West Indies Cricket said the Barbados-born Weekes died Wednesday. He played alongside Frank Worrell and Clyde Walcott, with all three players making their Test debuts in 1948.
He was also a highly respected coach, analyst, team manager, match referee for the International Cricket Council, and a member of the ICC Hall of Fame.
Weekes made his Test debut at the age of 22 against England at Kensington Oval. His final match was against Pakistan in Trinidad a decade later.
In his career, Weekes played 48 test matches and made 4,455 runs at an average of 58.61 per innings. That included a world-record five consecutive centuries in 1948 scores of 141 against England in Jamaica, followed by scores of 128, 194, 162 and 101 in India. In his next innings, he made 90 when he was run out.
Worrell died in 1967 and Walcott in 2006.
His average of 58.61 runs places Weekes, along with George Headley, in the top 10 Test averages of all time.

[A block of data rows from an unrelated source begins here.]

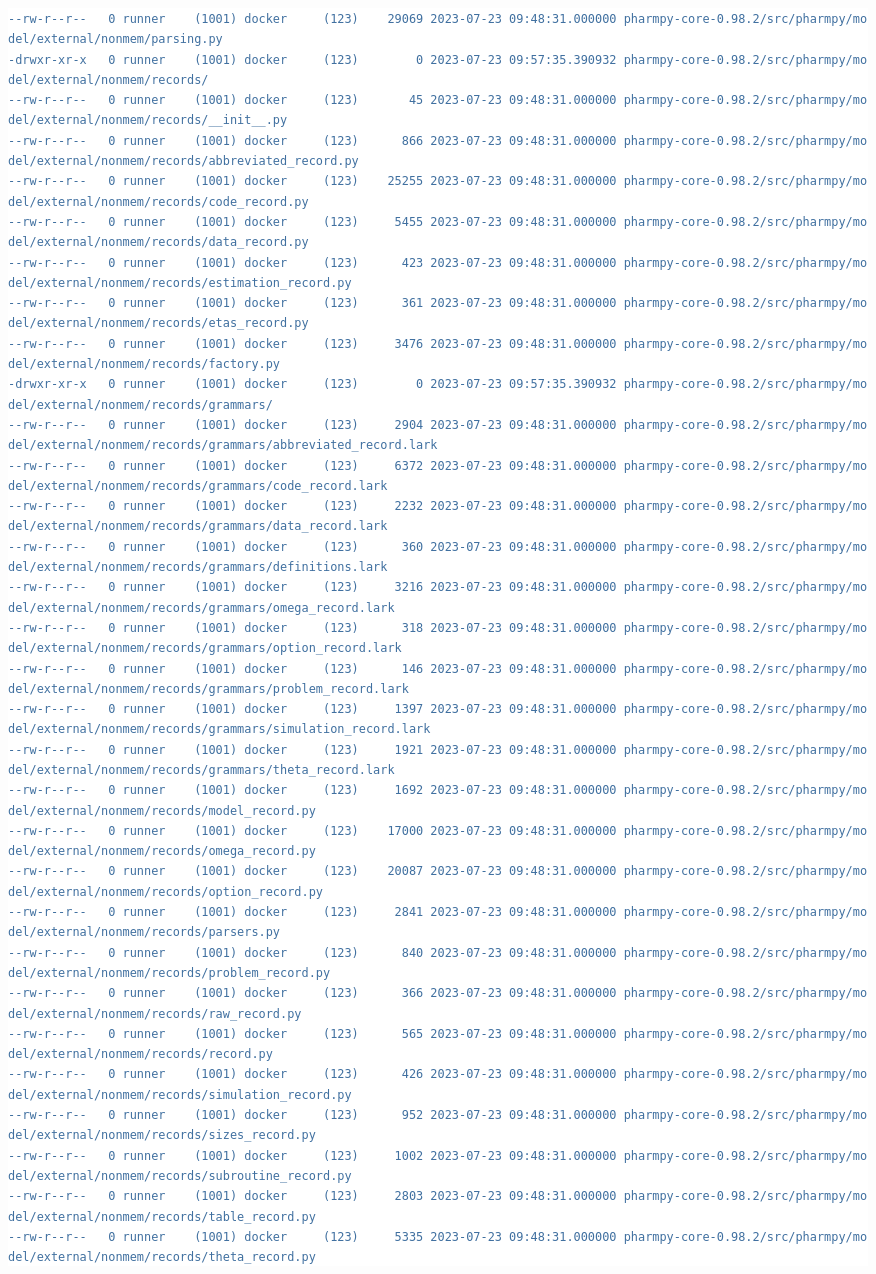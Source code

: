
 ```diff
--rw-r--r--   0 runner    (1001) docker     (123)    29069 2023-07-23 09:48:31.000000 pharmpy-core-0.98.2/src/pharmpy/model/external/nonmem/parsing.py
-drwxr-xr-x   0 runner    (1001) docker     (123)        0 2023-07-23 09:57:35.390932 pharmpy-core-0.98.2/src/pharmpy/model/external/nonmem/records/
--rw-r--r--   0 runner    (1001) docker     (123)       45 2023-07-23 09:48:31.000000 pharmpy-core-0.98.2/src/pharmpy/model/external/nonmem/records/__init__.py
--rw-r--r--   0 runner    (1001) docker     (123)      866 2023-07-23 09:48:31.000000 pharmpy-core-0.98.2/src/pharmpy/model/external/nonmem/records/abbreviated_record.py
--rw-r--r--   0 runner    (1001) docker     (123)    25255 2023-07-23 09:48:31.000000 pharmpy-core-0.98.2/src/pharmpy/model/external/nonmem/records/code_record.py
--rw-r--r--   0 runner    (1001) docker     (123)     5455 2023-07-23 09:48:31.000000 pharmpy-core-0.98.2/src/pharmpy/model/external/nonmem/records/data_record.py
--rw-r--r--   0 runner    (1001) docker     (123)      423 2023-07-23 09:48:31.000000 pharmpy-core-0.98.2/src/pharmpy/model/external/nonmem/records/estimation_record.py
--rw-r--r--   0 runner    (1001) docker     (123)      361 2023-07-23 09:48:31.000000 pharmpy-core-0.98.2/src/pharmpy/model/external/nonmem/records/etas_record.py
--rw-r--r--   0 runner    (1001) docker     (123)     3476 2023-07-23 09:48:31.000000 pharmpy-core-0.98.2/src/pharmpy/model/external/nonmem/records/factory.py
-drwxr-xr-x   0 runner    (1001) docker     (123)        0 2023-07-23 09:57:35.390932 pharmpy-core-0.98.2/src/pharmpy/model/external/nonmem/records/grammars/
--rw-r--r--   0 runner    (1001) docker     (123)     2904 2023-07-23 09:48:31.000000 pharmpy-core-0.98.2/src/pharmpy/model/external/nonmem/records/grammars/abbreviated_record.lark
--rw-r--r--   0 runner    (1001) docker     (123)     6372 2023-07-23 09:48:31.000000 pharmpy-core-0.98.2/src/pharmpy/model/external/nonmem/records/grammars/code_record.lark
--rw-r--r--   0 runner    (1001) docker     (123)     2232 2023-07-23 09:48:31.000000 pharmpy-core-0.98.2/src/pharmpy/model/external/nonmem/records/grammars/data_record.lark
--rw-r--r--   0 runner    (1001) docker     (123)      360 2023-07-23 09:48:31.000000 pharmpy-core-0.98.2/src/pharmpy/model/external/nonmem/records/grammars/definitions.lark
--rw-r--r--   0 runner    (1001) docker     (123)     3216 2023-07-23 09:48:31.000000 pharmpy-core-0.98.2/src/pharmpy/model/external/nonmem/records/grammars/omega_record.lark
--rw-r--r--   0 runner    (1001) docker     (123)      318 2023-07-23 09:48:31.000000 pharmpy-core-0.98.2/src/pharmpy/model/external/nonmem/records/grammars/option_record.lark
--rw-r--r--   0 runner    (1001) docker     (123)      146 2023-07-23 09:48:31.000000 pharmpy-core-0.98.2/src/pharmpy/model/external/nonmem/records/grammars/problem_record.lark
--rw-r--r--   0 runner    (1001) docker     (123)     1397 2023-07-23 09:48:31.000000 pharmpy-core-0.98.2/src/pharmpy/model/external/nonmem/records/grammars/simulation_record.lark
--rw-r--r--   0 runner    (1001) docker     (123)     1921 2023-07-23 09:48:31.000000 pharmpy-core-0.98.2/src/pharmpy/model/external/nonmem/records/grammars/theta_record.lark
--rw-r--r--   0 runner    (1001) docker     (123)     1692 2023-07-23 09:48:31.000000 pharmpy-core-0.98.2/src/pharmpy/model/external/nonmem/records/model_record.py
--rw-r--r--   0 runner    (1001) docker     (123)    17000 2023-07-23 09:48:31.000000 pharmpy-core-0.98.2/src/pharmpy/model/external/nonmem/records/omega_record.py
--rw-r--r--   0 runner    (1001) docker     (123)    20087 2023-07-23 09:48:31.000000 pharmpy-core-0.98.2/src/pharmpy/model/external/nonmem/records/option_record.py
--rw-r--r--   0 runner    (1001) docker     (123)     2841 2023-07-23 09:48:31.000000 pharmpy-core-0.98.2/src/pharmpy/model/external/nonmem/records/parsers.py
--rw-r--r--   0 runner    (1001) docker     (123)      840 2023-07-23 09:48:31.000000 pharmpy-core-0.98.2/src/pharmpy/model/external/nonmem/records/problem_record.py
--rw-r--r--   0 runner    (1001) docker     (123)      366 2023-07-23 09:48:31.000000 pharmpy-core-0.98.2/src/pharmpy/model/external/nonmem/records/raw_record.py
--rw-r--r--   0 runner    (1001) docker     (123)      565 2023-07-23 09:48:31.000000 pharmpy-core-0.98.2/src/pharmpy/model/external/nonmem/records/record.py
--rw-r--r--   0 runner    (1001) docker     (123)      426 2023-07-23 09:48:31.000000 pharmpy-core-0.98.2/src/pharmpy/model/external/nonmem/records/simulation_record.py
--rw-r--r--   0 runner    (1001) docker     (123)      952 2023-07-23 09:48:31.000000 pharmpy-core-0.98.2/src/pharmpy/model/external/nonmem/records/sizes_record.py
--rw-r--r--   0 runner    (1001) docker     (123)     1002 2023-07-23 09:48:31.000000 pharmpy-core-0.98.2/src/pharmpy/model/external/nonmem/records/subroutine_record.py
--rw-r--r--   0 runner    (1001) docker     (123)     2803 2023-07-23 09:48:31.000000 pharmpy-core-0.98.2/src/pharmpy/model/external/nonmem/records/table_record.py
--rw-r--r--   0 runner    (1001) docker     (123)     5335 2023-07-23 09:48:31.000000 pharmpy-core-0.98.2/src/pharmpy/model/external/nonmem/records/theta_record.py
```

“Everyone at MCC and Lord’s are saddened at the news of Sir Everton Weekes’ passing,” the Marylebone Cricket Club said in a statement.
“He will forever be remembered as one of the West Indies’ finest cricketers.”
Cricket West Indies president Ricky Skerritt said Weekes was “a gentleman and quite simply a wonderful human being.”
“I got to spend a couple hours with him last year just sitting at his home and talking with him, at a time when he was recovering from a serious illness,” Skeritt said of Weekes’ heart attack in June 2019.
“I grew to appreciate his sense of humour and his love of people, and witnessed the love and respect that so many held for him in Barbados and across the entire region.